__What to work on__. For the word "records", return each line of the data in which it occurs.

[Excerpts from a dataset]

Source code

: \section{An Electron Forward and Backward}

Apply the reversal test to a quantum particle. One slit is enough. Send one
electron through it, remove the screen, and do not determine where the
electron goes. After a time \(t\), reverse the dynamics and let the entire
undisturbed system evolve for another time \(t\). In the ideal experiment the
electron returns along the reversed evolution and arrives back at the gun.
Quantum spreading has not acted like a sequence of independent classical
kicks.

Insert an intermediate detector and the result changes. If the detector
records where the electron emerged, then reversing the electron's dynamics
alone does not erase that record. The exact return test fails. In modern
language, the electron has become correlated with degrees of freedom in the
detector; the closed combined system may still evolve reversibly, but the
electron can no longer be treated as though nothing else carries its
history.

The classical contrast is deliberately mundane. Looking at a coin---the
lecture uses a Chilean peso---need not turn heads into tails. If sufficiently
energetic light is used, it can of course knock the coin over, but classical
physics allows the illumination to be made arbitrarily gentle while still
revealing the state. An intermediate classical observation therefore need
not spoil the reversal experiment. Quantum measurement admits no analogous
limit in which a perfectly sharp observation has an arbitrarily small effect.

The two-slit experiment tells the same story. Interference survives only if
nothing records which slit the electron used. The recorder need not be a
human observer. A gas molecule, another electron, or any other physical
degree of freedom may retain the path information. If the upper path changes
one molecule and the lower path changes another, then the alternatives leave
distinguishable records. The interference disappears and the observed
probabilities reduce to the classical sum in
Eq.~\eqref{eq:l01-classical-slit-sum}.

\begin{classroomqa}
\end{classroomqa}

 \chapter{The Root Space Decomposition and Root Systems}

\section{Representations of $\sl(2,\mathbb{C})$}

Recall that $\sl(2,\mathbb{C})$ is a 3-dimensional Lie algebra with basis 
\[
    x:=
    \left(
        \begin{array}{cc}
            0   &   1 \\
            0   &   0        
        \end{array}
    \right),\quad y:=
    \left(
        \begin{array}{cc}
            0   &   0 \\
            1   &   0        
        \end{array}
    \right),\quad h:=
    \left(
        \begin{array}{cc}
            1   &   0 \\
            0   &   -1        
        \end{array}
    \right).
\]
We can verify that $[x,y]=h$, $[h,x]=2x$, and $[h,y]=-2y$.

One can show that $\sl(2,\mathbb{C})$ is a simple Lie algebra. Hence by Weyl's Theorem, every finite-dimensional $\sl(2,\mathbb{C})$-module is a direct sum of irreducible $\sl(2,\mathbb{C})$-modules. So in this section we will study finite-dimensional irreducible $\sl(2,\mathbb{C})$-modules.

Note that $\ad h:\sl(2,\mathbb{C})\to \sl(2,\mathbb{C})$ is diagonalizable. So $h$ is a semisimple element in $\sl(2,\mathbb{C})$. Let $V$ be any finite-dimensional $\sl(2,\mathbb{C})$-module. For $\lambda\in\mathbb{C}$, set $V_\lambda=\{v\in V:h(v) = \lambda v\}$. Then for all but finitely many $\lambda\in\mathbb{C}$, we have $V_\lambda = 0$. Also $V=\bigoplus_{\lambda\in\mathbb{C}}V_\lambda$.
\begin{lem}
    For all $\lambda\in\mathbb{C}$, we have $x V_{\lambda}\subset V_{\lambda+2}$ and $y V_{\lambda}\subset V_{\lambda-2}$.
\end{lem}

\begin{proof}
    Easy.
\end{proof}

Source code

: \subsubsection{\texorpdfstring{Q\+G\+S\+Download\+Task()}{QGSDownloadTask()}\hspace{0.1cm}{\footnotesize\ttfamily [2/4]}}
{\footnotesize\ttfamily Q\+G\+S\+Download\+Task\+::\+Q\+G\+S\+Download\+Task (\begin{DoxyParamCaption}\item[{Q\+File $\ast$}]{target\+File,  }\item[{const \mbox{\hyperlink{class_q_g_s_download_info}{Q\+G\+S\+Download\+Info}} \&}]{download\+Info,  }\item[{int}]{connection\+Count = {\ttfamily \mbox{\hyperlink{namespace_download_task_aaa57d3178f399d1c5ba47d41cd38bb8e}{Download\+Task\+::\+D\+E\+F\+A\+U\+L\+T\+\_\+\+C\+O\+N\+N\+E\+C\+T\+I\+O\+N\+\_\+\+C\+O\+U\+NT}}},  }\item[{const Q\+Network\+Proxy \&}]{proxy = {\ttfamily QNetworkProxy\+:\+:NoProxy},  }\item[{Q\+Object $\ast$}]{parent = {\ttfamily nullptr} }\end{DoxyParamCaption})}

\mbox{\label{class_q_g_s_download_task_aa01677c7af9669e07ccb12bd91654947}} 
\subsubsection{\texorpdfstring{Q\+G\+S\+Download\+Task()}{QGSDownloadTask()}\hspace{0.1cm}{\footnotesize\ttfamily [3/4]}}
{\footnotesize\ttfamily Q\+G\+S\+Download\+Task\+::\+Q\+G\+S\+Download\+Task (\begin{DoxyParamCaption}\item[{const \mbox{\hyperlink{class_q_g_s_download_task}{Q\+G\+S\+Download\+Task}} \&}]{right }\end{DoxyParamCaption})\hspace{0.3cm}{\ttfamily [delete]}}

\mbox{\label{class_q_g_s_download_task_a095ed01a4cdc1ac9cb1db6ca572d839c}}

__Answer section__.
records where the electron emerged, then reversing the electron's dynamics
nothing records which slit the electron used. The recorder need not be a
distinguishable records. The interference disappears and the observed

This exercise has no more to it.